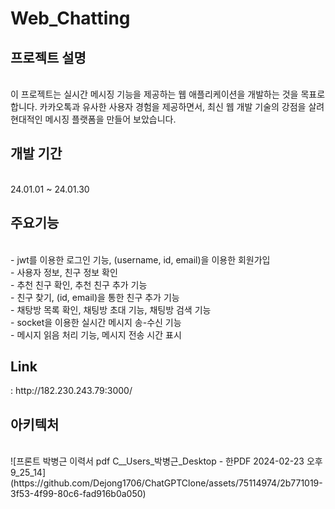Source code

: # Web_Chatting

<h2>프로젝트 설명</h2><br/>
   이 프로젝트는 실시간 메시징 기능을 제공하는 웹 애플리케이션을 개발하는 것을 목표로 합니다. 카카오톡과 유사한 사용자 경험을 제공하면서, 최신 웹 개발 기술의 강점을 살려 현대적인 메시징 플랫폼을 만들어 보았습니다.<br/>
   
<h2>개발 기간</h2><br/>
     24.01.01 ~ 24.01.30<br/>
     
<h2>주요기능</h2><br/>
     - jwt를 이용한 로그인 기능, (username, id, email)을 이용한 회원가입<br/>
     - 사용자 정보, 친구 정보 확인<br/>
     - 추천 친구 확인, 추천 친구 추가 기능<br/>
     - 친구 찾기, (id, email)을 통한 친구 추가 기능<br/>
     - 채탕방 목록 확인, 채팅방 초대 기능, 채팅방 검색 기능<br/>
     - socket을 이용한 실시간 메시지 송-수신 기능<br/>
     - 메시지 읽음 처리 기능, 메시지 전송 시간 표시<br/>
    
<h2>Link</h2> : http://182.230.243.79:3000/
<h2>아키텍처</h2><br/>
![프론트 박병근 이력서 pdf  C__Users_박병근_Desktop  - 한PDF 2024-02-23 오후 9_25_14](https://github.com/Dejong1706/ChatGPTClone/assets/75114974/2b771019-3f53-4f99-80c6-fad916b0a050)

====================

Work request:
Your answer should be the exact lines above from the one with "- jwt를 이용한 로그인" through the one with "- 메시지 읽음 처리 기능, 메시지 전송 시간 표시<br/>", both included, and nothing besides.

Problem solution:
     - jwt를 이용한 로그인 기능, (username, id, email)을 이용한 회원가입<br/>
     - 사용자 정보, 친구 정보 확인<br/>
     - 추천 친구 확인, 추천 친구 추가 기능<br/>
     - 친구 찾기, (id, email)을 통한 친구 추가 기능<br/>
     - 채탕방 목록 확인, 채팅방 초대 기능, 채팅방 검색 기능<br/>
     - socket을 이용한 실시간 메시지 송-수신 기능<br/>
     - 메시지 읽음 처리 기능, 메시지 전송 시간 표시<br/>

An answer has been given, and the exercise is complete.